We think it unnecessary to consider whether the underwriters in the present case were partners or merely principals, in so far as those dealing generally with their attorneys are concerned. In so far as they dealt with the plaintiff, they provided by contract the measure of their liability, and that liability should be so determined in the absence of some rule of public policy or statute law. We conclude that the underwriters are liable severally only, and only for their percentage of the entire loss as fixed by the policies. 1 Cooley’s Brief on Insurance, p. 53; 4 Cooley’s Brief on Insurance, p. 3072, and cases there cited; 25 Cyc. p. 1527, and cases cited in note 26.

[6, 7] We are of the opinion, however, that the judgment against the association and against ICempner and Cunningham, as guarantors jointly and severally for the full amount of the insurance upon the building in the smaller policy, should not be disturbed. We take this view independently of the fact that the liability of the association as such is not brought in question by any of the assignments of error. We think that whatever may be the nature of the liability of the underwriters, the undertaking was the creation of such an association as under our statutes is authorized to be sued in the name of the association. A fund was provided out of which all losses, including the loss in question, should be satisfied.
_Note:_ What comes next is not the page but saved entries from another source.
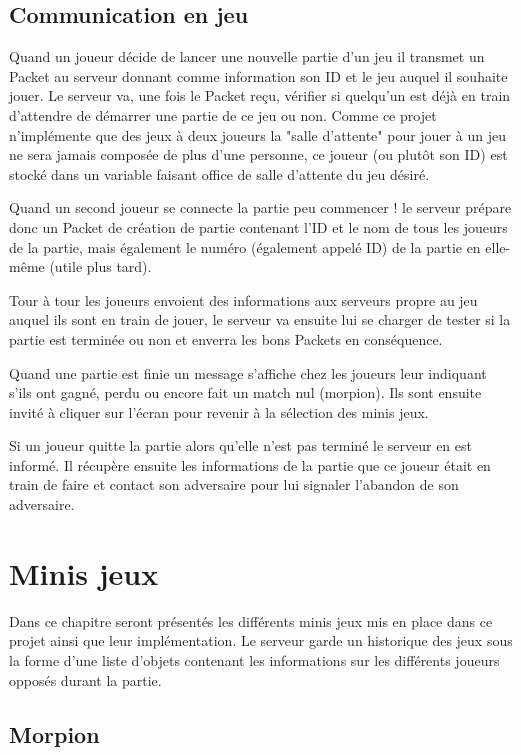 \documentclass{report}
\begin{document}
\section{Communication en jeu}

Quand un joueur décide de lancer une nouvelle partie d'un jeu il transmet un Packet au serveur donnant comme information son ID et le jeu
auquel il souhaite jouer. Le serveur va, une fois le Packet reçu, vérifier si quelqu'un est déjà en train d'attendre de démarrer une partie de ce jeu
ou non. Comme ce projet n'implémente que des jeux à deux joueurs la "salle d'attente" pour jouer à un jeu ne sera jamais composée de plus d'une personne,
ce joueur (ou plutôt son ID) est stocké dans un variable faisant office de salle d'attente du jeu désiré.

Quand un second joueur se connecte la partie peu commencer ! le serveur prépare donc un Packet de création de partie contenant l'ID et le nom de tous les
joueurs de la partie, mais également le numéro (également appelé ID) de la partie en elle-même (utile plus tard).

Tour à tour les joueurs envoient des informations aux serveurs propre au jeu auquel ils sont en train de jouer, le serveur va ensuite lui se charger de
tester si la partie est terminée ou non et enverra les bons Packets en conséquence.

Quand une partie est finie un message s'affiche chez les joueurs leur indiquant s'ils ont gagné, perdu ou encore fait un match nul (morpion). Ils sont
ensuite invité à cliquer sur l'écran pour revenir à la sélection des minis jeux.

Si un joueur quitte la partie alors qu'elle n'est pas terminé le serveur en est informé. Il récupère ensuite les informations de la partie que
ce joueur était en train de faire et contact son adversaire pour lui signaler l'abandon de son adversaire.

\chapter{Minis jeux}
Dans ce chapitre seront présentés les différents minis jeux mis en place dans
ce projet ainsi que leur implémentation.
Le serveur garde un historique des jeux sous la forme d'une liste d'objets
contenant les informations sur les différents joueurs opposés durant la partie.

\section{Morpion}
\label{Morpion}
\end{document}
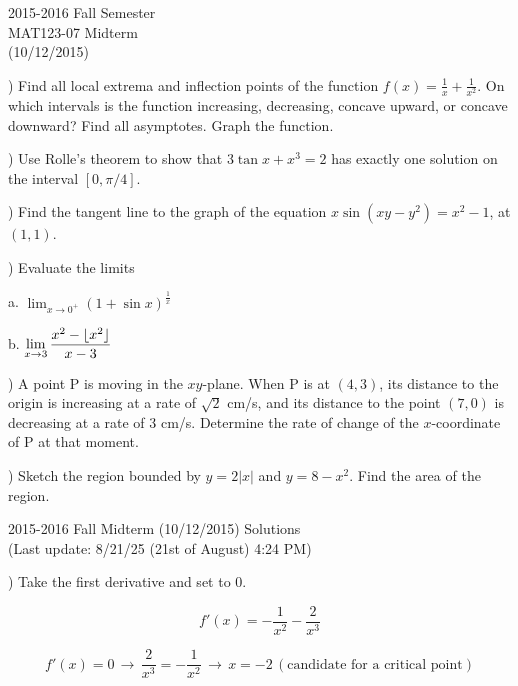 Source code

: \documentclass{article}
\DeclarePairedDelimiter\floor{\lfloor}{\rfloor}
\begin{document}
\pagestyle{empty}
\large

\begin{center}
2015-2016 Fall Semester\\MAT123-07 Midterm\\(10/12/2015)
\end{center}

) Find all local extrema and inflection points of the function $f(x) = \frac{1}{x} + \frac{1}{x^2}$. On which intervals is the function increasing, decreasing, concave upward, or concave downward? Find all asymptotes. Graph the function.


\hfill

) Use Rolle's theorem to show that $3\tan x + x^3 = 2$ has exactly one solution on the interval $[0,\pi/4]$.

\hfill

) Find the tangent line to the graph of the equation $x \sin(xy-y^2) = x^2-1$, at $(1,1)$.

\hfill

) Evaluate the limits

a. $\displaystyle \lim_{x\to 0^+} (1+\sin x)^{\frac{1}{x}}$

b. $\displaystyle \lim_{x\to 3} \frac{x^2-\floor{x^2}}{x-3}$

\hfill

) A point P is moving in the $xy$-plane. When P is at $(4, 3)$, its distance to the origin is increasing at a rate of $\sqrt{2}$ cm/s, and its distance to the point $(7, 0)$ is decreasing at a rate of 3 cm/s. Determine the rate of change of the $x$-coordinate of P at that moment.

\hfill

) Sketch the region bounded by $y=2|x|$ and $y=8-x^2$. Find the area of the region.

\newpage

\begin{center}
2015-2016 Fall Midterm (10/12/2015) Solutions\\
(Last update: 8/21/25 (21st of August) 4:24 PM)
\end{center}

) Take the first derivative and set to 0.

\[f'(x) = -\frac{1}{x^2} - \frac{2}{x^3}\]

\[f'(x) = 0\,\rightarrow\,\frac{2}{x^3} = -\frac{1}{x^2}\,\rightarrow\,x = -2 \, (\text{candidate for a critical point})\]
\end{document}
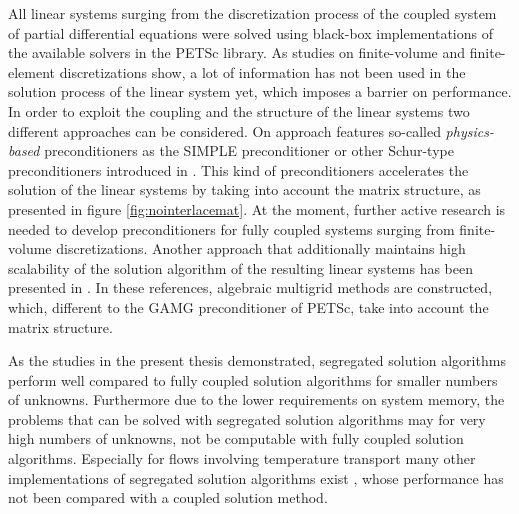 All linear systems surging from the discretization process of the coupled system of partial differential equations were solved using black-box implementations of the available solvers in the PETSc library. As studies on finite-volume \cite{klaij13,darwish09,mangani14} and finite-element \cite{brown12,elman03,elman08,silvester01,turek02,mcinnes14} discretizations show, a lot of information has not been used in the solution process of the linear system yet, which imposes a barrier on performance. In order to exploit the coupling and the structure of the linear systems two different approaches can be considered. On approach features so-called \emph{physics-based} preconditioners as the SIMPLE preconditioner or other Schur-type preconditioners introduced in \cite{klaij13,elman08}. This kind of preconditioners accelerates the solution of the linear systems by taking into account the matrix structure, as presented in figure \ref{fig:nointerlacemat}. At the moment, further active research is needed to develop preconditioners for fully coupled systems surging from finite-volume discretizations. Another approach that additionally maintains high scalability of the solution algorithm of the resulting linear systems has been presented in \cite{darwish09,mangani14}. In these references, algebraic multigrid methods are constructed, which, different to the GAMG preconditioner of PETSc, take into account the matrix structure.

As the studies in the present thesis demonstrated, segregated solution algorithms perform well compared to fully coupled solution algorithms for smaller numbers of unknowns. Furthermore due to the lower requirements on system memory, the problems that can be solved with segregated solution algorithms may for very high numbers of unknowns, not be computable with fully coupled solution algorithms. Especially for flows involving temperature transport many other implementations of segregated solution algorithms exist \cite{liu84,oliveira01}, whose performance has not been compared with a coupled solution method.

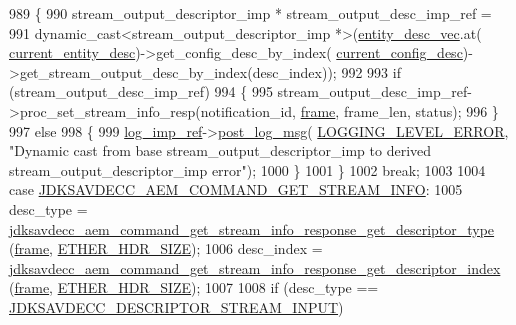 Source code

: \begin{DoxyCode}
{{989         \{
990             stream\_output\_descriptor\_imp * stream\_output\_desc\_imp\_ref =
991                 \textcolor{keyword}{dynamic\_cast<}stream\_output\_descriptor\_imp *\textcolor{keyword}{>}(\hyperlink{classavdecc__lib_1_1end__station__imp_a72edab41bc56e3c1757944a7df188a3d}{entity\_desc\_vec}.at(
      \hyperlink{classavdecc__lib_1_1end__station__imp_afd78c89df26ba7641e1adb764c0e827d}{current\_entity\_desc})->get\_config\_desc\_by\_index(
      \hyperlink{classavdecc__lib_1_1end__station__imp_a60b1af40d35e8a86b0082c54ab6cb6a8}{current\_config\_desc})->get\_stream\_output\_desc\_by\_index(desc\_index));
992 
993             \textcolor{keywordflow}{if} (stream\_output\_desc\_imp\_ref)
994             \{
995                 stream\_output\_desc\_imp\_ref->proc\_set\_stream\_info\_resp(notification\_id, 
      \hyperlink{gst__avb__playbin_8c_ac8e710e0b5e994c0545d75d69868c6f0}{frame}, frame\_len, status);
996             \}
997             \textcolor{keywordflow}{else}
998             \{
999                 \hyperlink{namespaceavdecc__lib_acbe3e2a96ae6524943ca532c87a28529}{log\_imp\_ref}->\hyperlink{classavdecc__lib_1_1log_a68139a6297697e4ccebf36ccfd02e44a}{post\_log\_msg}(
      \hyperlink{namespaceavdecc__lib_a501055c431e6872ef46f252ad13f85cdaf2c4481208273451a6f5c7bb9770ec8a}{LOGGING\_LEVEL\_ERROR}, \textcolor{stringliteral}{"Dynamic cast from base stream\_output\_descriptor\_imp to derived
       stream\_output\_descriptor\_imp error"});
1000             \}
1001         \}
1002         \textcolor{keywordflow}{break};
1003 
1004     \textcolor{keywordflow}{case} \hyperlink{group__command_ga24ecb3f0fabecfdd85f217f77279d2ea}{JDKSAVDECC\_AEM\_COMMAND\_GET\_STREAM\_INFO}:
1005         desc\_type = 
      \hyperlink{group__command__get__stream__info__response_ga8a6c2cdf1f47400b5e7802d1a3377f56}{jdksavdecc\_aem\_command\_get\_stream\_info\_response\_get\_descriptor\_type}
      (\hyperlink{gst__avb__playbin_8c_ac8e710e0b5e994c0545d75d69868c6f0}{frame}, \hyperlink{namespaceavdecc__lib_a6c827b1a0d973e18119c5e3da518e65ca9512ad9b34302ba7048d88197e0a2dc0}{ETHER\_HDR\_SIZE});
1006         desc\_index = 
      \hyperlink{group__command__get__stream__info__response_ga58de15f7ac5f1bca0d0a586e6c0a35ba}{jdksavdecc\_aem\_command\_get\_stream\_info\_response\_get\_descriptor\_index}
      (\hyperlink{gst__avb__playbin_8c_ac8e710e0b5e994c0545d75d69868c6f0}{frame}, \hyperlink{namespaceavdecc__lib_a6c827b1a0d973e18119c5e3da518e65ca9512ad9b34302ba7048d88197e0a2dc0}{ETHER\_HDR\_SIZE});
1007 
1008         \textcolor{keywordflow}{if} (desc\_type == \hyperlink{group__descriptor_ga4eb0b7597f11b5fc36f3625acd82e503}{JDKSAVDECC\_DESCRIPTOR\_STREAM\_INPUT})
}}
\end{DoxyCode}
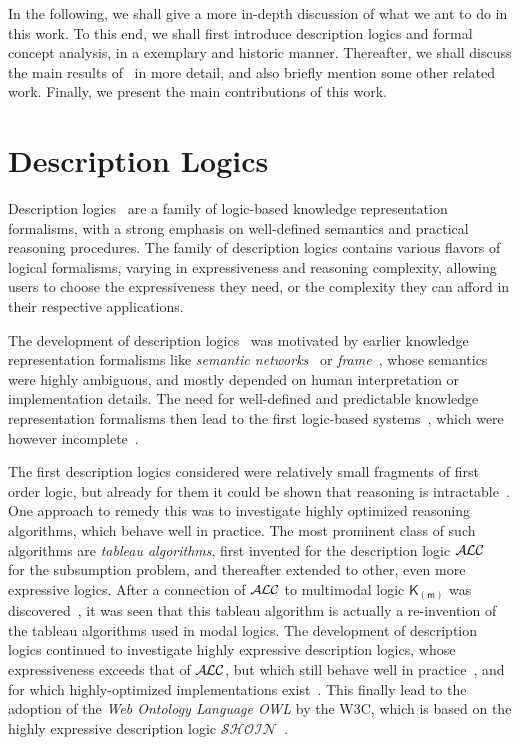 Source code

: In the following, we shall give a more in-depth discussion of what we ant to do in this
work.  To this end, we shall first introduce description logics and formal concept
analysis, in a exemplary and historic manner.  Thereafter, we shall discuss the main
results of~\cite{Diss-Felix} in more detail, and also briefly mention some other related
work.  Finally, we present the main contributions of this work.

\section{Description Logics}
\label{sec:repr-knowl-using}

Description logics~\cite{DLhandbook} are a family of logic-based knowledge representation
formalisms, with a strong emphasis on well-defined semantics and practical reasoning
procedures.  The family of description logics contains various flavors of logical
formalisms, varying in expressiveness and reasoning complexity, allowing users to choose
the expressiveness they need, or the complexity they can afford in their respective
applications.

The development of description logics~\cite{journals/sLogica/BaaderS01} was motivated by
earlier knowledge representation formalisms like \emph{semantic
  networks}~\cite{SemanticNetworks} or \emph{frame}~\cite{Minsky-Frames}, whose semantics
were highly ambiguous, and mostly depended on human interpretation or implementation
details.  The need for well-defined and predictable knowledge representation formalisms
then lead to the first logic-based systems~\cite{journals/cogsci/BrachmanS85}, which were
however incomplete~\cite{conf/kr/Schmidt-Schauss89}.

The first description logics considered were relatively small fragments of first order
logic, but already for them it could be shown that reasoning is
intractable~\cite{conf/aaai/BrachmanL84,journals/ai/Nebel88}.  One approach to remedy this
was to investigate highly optimized reasoning algorithms, which behave well in practice.
The most prominent class of such algorithms are \emph{tableau algorithms}, first invented
for the description logic
$\mathcal{A}\kern-0.05em\mathcal{L}\mathcal{C}$~\cite{journals/ai/Schmidt-SchaussS91,conf/ecai/HollunderNS90} for the subsumption
problem, and thereafter extended to other, even more expressive logics.  After a
connection of $\mathcal{A}\kern-0.05em\mathcal{L}\mathcal{C}$ to multimodal logic $\mathsf{K}_{(\mathsf{m})}$ was
discovered~\cite{DBLP:conf/ijcai/Schild91}, it was seen that this tableau algorithm is
actually a re-invention of the tableau algorithms used in modal logics.  The development
of description logics continued to investigate highly expressive description logics, whose
expressiveness exceeds that of $\mathcal{A}\kern-0.05em\mathcal{L}\mathcal{C}$, but which still behave well in
practice~\cite{journals/igpl/HorrocksST00}, and for which highly-optimized implementations
exist~\cite{sirin_pellet:practical_2007,Haarslev:2001,DBLP:conf/cade/TsarkovH06}.  This
finally lead to the adoption of the \emph{Web Ontology Language OWL} by the W3C, which is
based on the highly expressive description logic
$\mathcal{S}\mathcal{H}\mathcal{O}\mathcal{I}\mathcal{N}$~\cite{horrocks03fromshiqrdftoowl}.

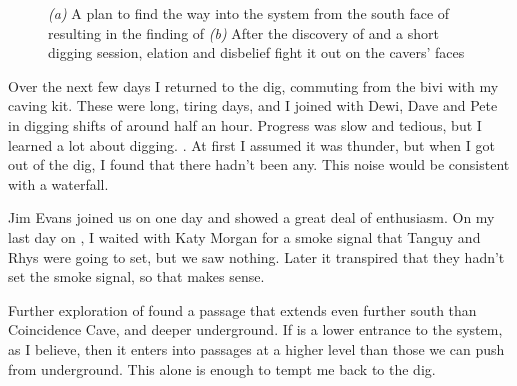 \begin{figure}[t!]
        \caption{
            \textsl{(a)} A plan to find the way into the system from the south face of  resulting in the finding of  
            \textsl{(b)} After the discovery of  and a short digging session, elation and disbelief fight it out on the cavers' faces }
        \label{}

    \end{figure}

	Over the next few days I returned to the dig, commuting from the bivi with my caving kit. These were long, tiring days, and I joined with Dewi, Dave and Pete in digging shifts of around half an hour. Progress was slow and tedious, but I learned a lot about digging. . At first I assumed it was thunder, but when I got out of the dig, I found that there hadn't been any. This noise would be consistent with a waterfall.

    Jim Evans joined us on one day and showed a great deal of enthusiasm. On my last day on , I waited with Katy Morgan for a smoke signal that Tanguy and Rhys were going to set, but we saw nothing. Later it transpired that they hadn't set the smoke signal, so that makes sense.

    Further exploration of  found a passage that extends even further south than Coincidence Cave, and deeper underground. If  is a lower entrance to the system, as I believe, then it enters into passages at a higher level than those we can push from underground. This alone is enough to tempt me back to the dig.

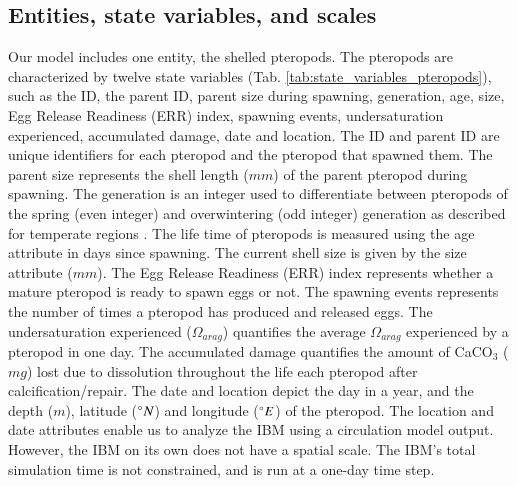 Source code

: \subsection{Entities, state variables, and scales}\label{sec:entities}

Our model includes one entity, the shelled pteropods. The pteropods are characterized by twelve state variables (Tab. \ref{tab:state_variables_pteropods}), such as the ID, the parent ID, parent size during spawning, generation, age, size, Egg Release Readiness (ERR) index, spawning events, undersaturation experienced, accumulated damage, date and location. 
The ID and parent ID are unique identifiers for each pteropod and the pteropod that spawned them. The parent size represents the shell length ($mm$) of the parent pteropod during spawning. The generation is an integer used to differentiate between pteropods of the spring (even integer) and overwintering (odd integer) generation as described for temperate regions \citep{Dadon1992Reproduction,lalli1989pelagic,Wang2017Lifecycle,Maas2020Lipids}. The life time of pteropods is measured using the age attribute in days since spawning. The current shell size is given by the size attribute ($mm$). The Egg Release Readiness (ERR) index \citep[similar to the Clutch Readiness Fraction presented in ][]{Miller1998CalanusIBM} represents whether a mature pteropod is ready to spawn eggs or not. The spawning events represents the number of times a pteropod has produced and released eggs. The undersaturation experienced ($\Omega_{arag}$) quantifies the average $\Omega_{arag}$ experienced by a pteropod in one day. The accumulated damage quantifies the amount of CaCO$_3$ ($mg$) lost due to dissolution throughout the life each pteropod after calcification/repair. The date and location depict the day in a year, and the depth ($m$), latitude ($\degree N$) and longitude ($\degree E$) of the pteropod. The location and date attributes enable us to analyze the IBM using a circulation model output. However, the IBM on its own does not have a spatial scale. The IBM's total simulation time is not constrained, and is run at a one-day time step.

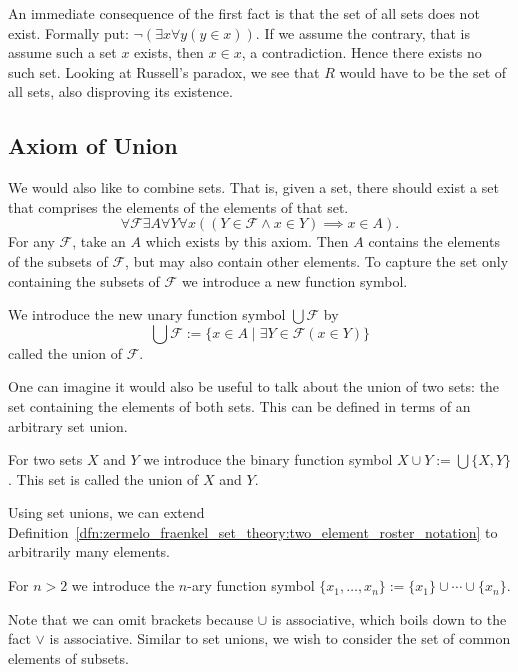 \documentclass[../main.tex]{subfiles}
\begin{document}
An immediate consequence of the first fact is that the set of all sets does not exist. Formally put: $\lnot(\exists x\forall y(y\in x))$. If we assume the contrary, that is assume such a set $x$ exists, then $x\in x$, a contradiction. Hence there exists no such set. Looking at Russell's paradox, we see that $R$ would have to be the set of all sets, also disproving its existence.

\subsection*{Axiom of Union}\label{subsec:zermelo_fraenkel_set_theory:axiom_of_union}
We would also like to combine sets. That is, given a set, there should exist a set that comprises the elements of the elements of that set.
\begin{equation*}
\forall\mathcal{F}\exists A\forall Y\forall x((Y\in\mathcal{F}\land x\in Y)\implies x\in A).
\end{equation*}
For any $\mathcal{F}$, take an $A$ which exists by this axiom. Then $A$ contains the elements of the subsets of $\mathcal{F}$, but may also contain other elements. To capture the set only containing the subsets of $\mathcal{F}$ we introduce a new function symbol.
\begin{definition}
    We introduce the new unary function symbol $\bigcup\mathcal{F}$ by
    \begin{equation*}
        \bigcup\mathcal{F}:=\{x\in A\mid\exists Y\in\mathcal{F}(x\in Y)\}
    \end{equation*}
    called the union of $\mathcal{F}$.
\end{definition}
One can imagine it would also be useful to talk about the union of two sets: the set containing the elements of both sets. This can be defined in terms of an arbitrary set union.
\begin{definition}
    For two sets $X$ and $Y$ we introduce the binary function symbol $X\cup Y:=\bigcup\{X,Y\}$. This set is called the union of $X$ and $Y$.
\end{definition}
Using set unions, we can extend Definition~\ref{dfn:zermelo_fraenkel_set_theory:two_element_roster_notation} to arbitrarily many elements.
\begin{definition}
    For $n>2$ we introduce the $n$-ary function symbol $\{x_1,\dots,x_n\}:=\{x_1\}\cup\cdots\cup\{x_n\}$.
\end{definition}
Note that we can omit brackets because $\cup$ is associative, which boils down to the fact $\lor$ is associative. Similar to set unions, we wish to consider the set of common elements of subsets.
\end{document}
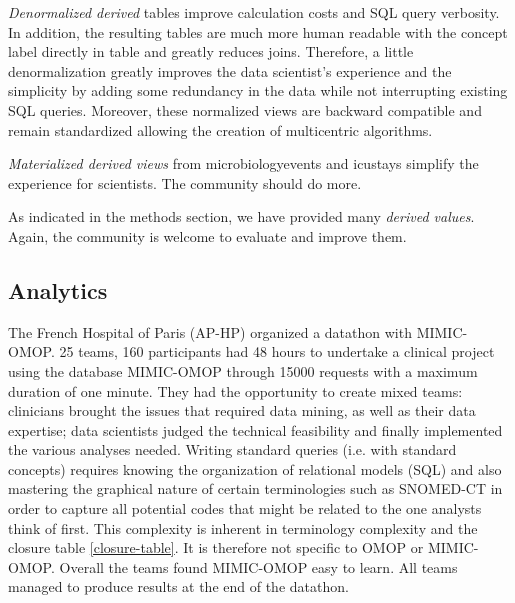 \emph{Denormalized derived} tables improve calculation costs and SQL query verbosity. 
In addition, the resulting tables are much more human readable with the concept 
label directly in table and greatly reduces joins. Therefore, a little 
denormalization greatly improves the data scientist's experience and the simplicity
 by adding some redundancy in the data while not interrupting existing SQL queries. 
Moreover, these normalized views are backward compatible and remain 
standardized allowing the creation of multicentric algorithms.

\emph{Materialized derived views} from microbiologyevents and icustays simplify 
the experience for scientists. The community should do more.
                    
As indicated in the methods section, we have provided many \emph{derived values}. 
Again, the community is welcome to evaluate and improve them.   


\subsection{Analytics}
The French Hospital of Paris (AP-HP) organized a datathon with MIMIC-OMOP. 
25 teams, 160 participants had 48 hours to undertake a clinical project using 
the database MIMIC-OMOP through 15000 requests with a maximum duration of
one minute. They had the opportunity to create mixed teams: clinicians brought 
the issues that required data mining, as well as their data expertise; 
data scientists judged the technical feasibility and finally implemented the 
various analyses needed. Writing standard queries (i.e. with standard concepts) 
requires knowing the organization of relational models (SQL) and also mastering 
the graphical nature of certain terminologies such as SNOMED-CT in order to 
capture all potential codes that might be related to the one analysts think of 
first. This complexity is inherent in terminology complexity and the closure 
table \ref{closure-table}. It is therefore not specific to OMOP or MIMIC-OMOP. 
Overall the teams found MIMIC-OMOP easy to learn.
All teams managed to produce results at the end of the datathon.
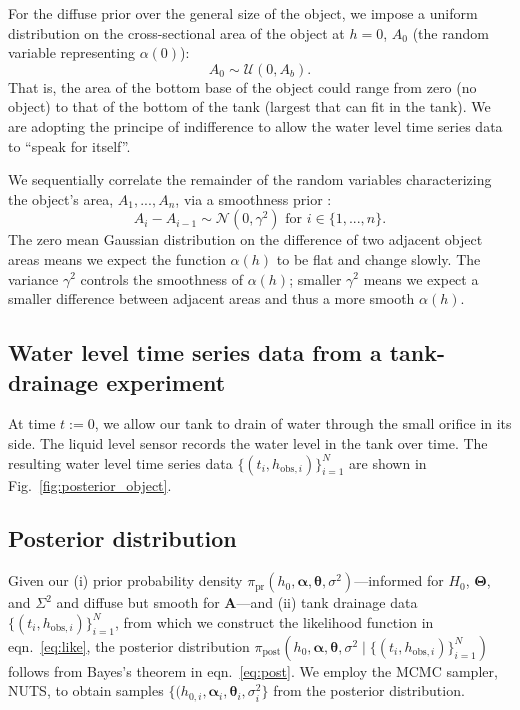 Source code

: \documentclass[openacc]{rsproca_new}%
\newcommand\thedata {$\{(t_i,h_{\text{obs}, i})\}_{i=1}^{N}$\xspace}
\newcommand\thedatanomath {\{(t_i,h_{\text{obs}, i})\}_{i=1}^{N}}
\begin{document}
For the diffuse prior over the general size of the object, we impose a uniform distribution on the cross-sectional area of the object at $h=0$, $A_0$ (the random variable representing $\alpha(0)$):
\begin{equation}
	A_0 \sim \mathcal{U}(0, A_b).
\end{equation}
That is, the area of the bottom base of the object could range from zero (no object) to that of the bottom of the tank (largest that can fit in the tank). We are adopting the principe of indifference to allow the water level time series data to ``speak for itself''. 

We sequentially correlate the remainder of the random variables characterizing the object's area, $A_1, ..., A_n$, via a smoothness prior \cite{calvetti2018inverse}: 
\begin{equation}
 A_i - A_{i-1} \sim \mathcal{N}(0, \gamma^2) \text{ for } i \in \{1, ..., n\}.
\end{equation} 
The zero mean Gaussian distribution on the difference of two adjacent object areas means we expect the function $\alpha(h)$ to be flat and change slowly. 
The variance $\gamma^2$ controls the smoothness of $\alpha(h)$; smaller $\gamma^2$ means we expect a smaller difference between adjacent areas and thus a more smooth $\alpha(h)$. 


\subsection{Water level time series data from a tank-drainage experiment}
At time $t:=0$, we allow our tank to drain of water through the small orifice in its side. The liquid level sensor records the water level in the tank over time. The resulting water level time series data \thedata are shown in Fig.~\ref{fig:posterior_object}.

\subsection{Posterior distribution}
Given our (i) prior probability density $\pi_{\text{pr}}(h_0, \boldsymbol \alpha, \boldsymbol \theta, \sigma^2)$---informed for $H_0$, $\boldsymbol \Theta$, and $\Sigma^2$ and diffuse but smooth for $\mathbf{A}$---and (ii) tank drainage data \thedata, from which we construct the likelihood function in eqn.~\ref{eq:like}, the posterior distribution $\pi_{\text{post}}(h_0, \boldsymbol \alpha, \boldsymbol \theta, \sigma^2 \mid \thedatanomath)$ follows from Bayes's theorem in eqn.~\ref{eq:post}. 
We employ the MCMC sampler, NUTS, to obtain samples $\{(h_{0,i}, \boldsymbol \alpha_i, \boldsymbol \theta_i, \sigma^2_i\}$ from the posterior distribution. 
\end{document}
In the proceedings for temporary injunction, the attorneys in fact stated under oath that the association was solvent, and amply able to pay) the entire loss, and in order to secure a modification of the temporary injunction a bond in the sum of $7,500 was entered into, in which the association and the attorneys in fact bound themselves as principals, jointly and severally, to satisfy any judgment which might be rendered in the case against them, or either of them. The judgment against the association upon that portion of the smaller policy, held not to be invalid, should be permitted to stand; and we see no ground for holding that the attorneys in fact should not be bound, under their express obligation, as principals, to pay that judgment.

We conclude that the judgments of the district court and Court of Civil Appeals should be reversed, and the cause remanded to the former, with instructions to render judgment in favor of plaintiff against the Lloyd’s Exchange and Kempner and Cunningham jointly and severally for $500, with legal interest from June 3, 1916, and against the individual defendants who were served severally, but not jointly, each for his percentage (as designated in the smaller policy) of said $500 and interest.

PHILLIPS, C. J.

The judgment recommended in the report of the Commission of Appeals is adopted, and will be entered as the judgment of the Supreme Court.